The Emergence of American Amphibious Warfare 1898 – 1945. By David S. Nasca. Naval Institute Press, Annapolis, 2020.
Reviewed by Tim Coyle
Amphibious warfare has ancient origins; however, the wars and contingencies of the 20th century brought this mode of warfare to maturity with the US as leader in operational doctrine and technological development. The Emergence of American Amphibious warfare is therefore a timely addition to the bibliography of maritime and land warfare as a ‘cross-over’ operational art.
The author David Nasca, a historian and former US Marine, begins his study of US amphibious warfare in 1898 with the Spanish-American War and concludes in 1945 as the US was preparing for its greatest test, the amphibious invasion of the Japanese Home Islands.
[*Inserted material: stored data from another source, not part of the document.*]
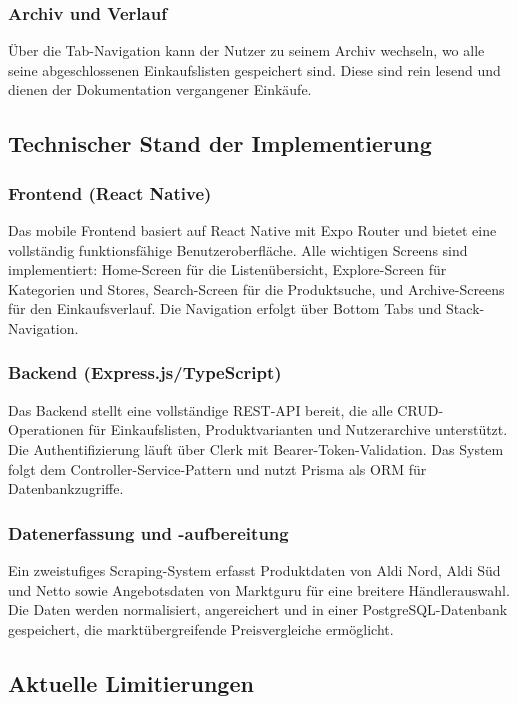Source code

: \subsubsection{Archiv und Verlauf}
Über die Tab-Navigation kann der Nutzer zu seinem Archiv wechseln, wo alle seine abgeschlossenen Einkaufslisten gespeichert sind. Diese sind rein lesend und dienen der Dokumentation vergangener Einkäufe.

\subsection{Technischer Stand der Implementierung}

\subsubsection{Frontend (React Native)}
Das mobile Frontend basiert auf React Native mit Expo Router und bietet eine vollständig funktionsfähige Benutzeroberfläche. Alle wichtigen Screens sind implementiert: Home-Screen für die Listenübersicht, Explore-Screen für Kategorien und Stores, Search-Screen für die Produktsuche, und Archive-Screens für den Einkaufsverlauf. Die Navigation erfolgt über Bottom Tabs und Stack-Navigation.

\subsubsection{Backend (Express.js/TypeScript)}
Das Backend stellt eine vollständige REST-API bereit, die alle CRUD-Operationen für Einkaufslisten, Produktvarianten und Nutzerarchive unterstützt. Die Authentifizierung läuft über Clerk mit Bearer-Token-Validation. Das System folgt dem Controller-Service-Pattern und nutzt Prisma als ORM für Datenbankzugriffe.

\subsubsection{Datenerfassung und -aufbereitung}
Ein zweistufiges Scraping-System erfasst Produktdaten von Aldi Nord, Aldi Süd und Netto sowie Angebotsdaten von Marktguru für eine breitere Händlerauswahl. Die Daten werden normalisiert, angereichert und in einer PostgreSQL-Datenbank gespeichert, die marktübergreifende Preisvergleiche ermöglicht.

\subsection{Aktuelle Limitierungen}

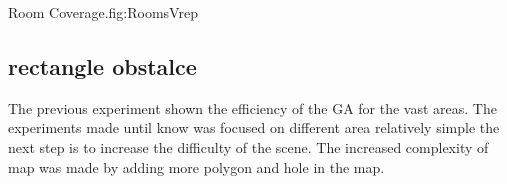  
\begin{mfigures}[!]{  Room Coverage.}{fig:RoomsVrep} \centering
{}
\hspace{1cm}
\hspace{1cm}

\tabsimupose
\end{mfigures}



	\subsection{rectangle obstalce}

The previous experiment shown the efficiency of the GA for the vast areas. The experiments made until know was focused on different area relatively simple the next step is to increase the difficulty of the scene. The  increased complexity of map was made by adding more polygon  and  hole in the map.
Nasca provides a studied analysis of the first US major use of amphibious warfare in the Spanish-American War, detailing deficiencies in doctrine, planning and campaign execution. The lessons learnt led to the establishment of the US Navy General Board to address fleet logistics requirements over the greatly expanded US territorial interests gained from victory in the War. The General Board advocated enlargement of the US Marine Corps and equipping them for ship-shore lodgement and including Marine input in fleet exercises through experimentation in amphibious landing and advance base operations. However, specialised amphibious ships and equipment were not developed – gunboats towing wooden boats filled with troops being the standard method of transportation from ad hoc transports to the adversary shore.
The Gallipoli disaster of 1915 poisoned many allied officers against amphibious operations. However, the period saw several visionary Marine officers directing their thinking towards amphibious doctrine. Colonel John A Lejeune, in considering small-scale landings US forces had undertaken in the first few years of the 20th century, posited these operations as only the precursor of future campaigns in which major navies, with strong industrial bases, would need power projection capabilities not only at sea but over the shore.
Lejeune’s vision simmered for some years until 1929 when innovative Marines began to take up the thread through studies of Gallipoli and the successful German Baltic Islands campaign. They assessed successful amphibious operations could be mounted if properly prepared, coordinated and executed with task force firepower, communications and logistics support. Marine Lieutenant Colonel Earl Ellis saw a future war with Japan requiring the US to seize strategic Pacific islands, requiring Marine Corps amphibious arms teams comprising infantry, artillery and aviation.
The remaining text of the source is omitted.